Items listed in a dataset:
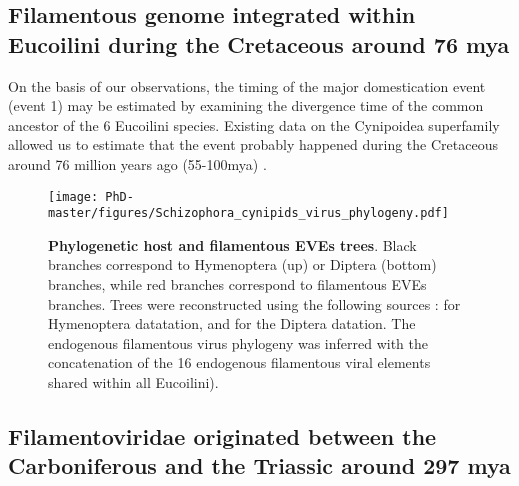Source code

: \subsection{Filamentous genome integrated within Eucoilini during the Cretaceous around 76 mya}

On the basis of our observations, the timing of the major domestication event (event 1) may be estimated by examining the divergence time of the common ancestor of the 6 Eucoilini species. Existing data on the Cynipoidea superfamily allowed us to estimate that the event probably happened during the Cretaceous around 76 million years ago (55-100mya) \citep{blaimer_comprehensive_2020}.

\begin{figure}[!htpbt]
\texttt{[image: PhD-master/figures/Schizophora\_cynipids\_virus\_phylogeny.pdf]}\centering
\caption[Paper3:Schizophora and Eucoilini datation phylogenies]{\textbf{Phylogenetic host and filamentous EVEs trees}. Black branches correspond to Hymenoptera (up) or Diptera (bottom) branches, while red branches correspond to filamentous EVEs branches. Trees were reconstructed using the following sources : \citep{blaimer_comprehensive_2020} for Hymenoptera datatation, and \citep{wiegmann_episodic_2011} for the Diptera datation. The endogenous filamentous virus phylogeny was inferred with the concatenation of the  16 endogenous filamentous viral elements shared within all Eucoilini).}
\label{figure:Schizophora_Eucoilini_virus_phylogeny}

\end{figure}

\subsection{Filamentoviridae originated between the Carboniferous and the Triassic around 297 mya}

- _Your objective_
Please write out all the data again word for word, but not the pictures.

- _Problem solution_
Source code

: \subsection{Filamentous genome integrated within Eucoilini during the Cretaceous around 76 mya}

On the basis of our observations, the timing of the major domestication event (event 1) may be estimated by examining the divergence time of the common ancestor of the 6 Eucoilini species. Existing data on the Cynipoidea superfamily allowed us to estimate that the event probably happened during the Cretaceous around 76 million years ago (55-100mya) \citep{blaimer_comprehensive_2020}.

\begin{figure}[!htpbt]
\texttt{[image: PhD-master/figures/Schizophora\_cynipids\_virus\_phylogeny.pdf]}\centering
\caption[Paper3:Schizophora and Eucoilini datation phylogenies]{\textbf{Phylogenetic host and filamentous EVEs trees}. Black branches correspond to Hymenoptera (up) or Diptera (bottom) branches, while red branches correspond to filamentous EVEs branches. Trees were reconstructed using the following sources : \citep{blaimer_comprehensive_2020} for Hymenoptera datatation, and \citep{wiegmann_episodic_2011} for the Diptera datation. The endogenous filamentous virus phylogeny was inferred with the concatenation of the  16 endogenous filamentous viral elements shared within all Eucoilini).}
\label{figure:Schizophora_Eucoilini_virus_phylogeny}

\end{figure}

\subsection{Filamentoviridae originated between the Carboniferous and the Triassic around 297 mya}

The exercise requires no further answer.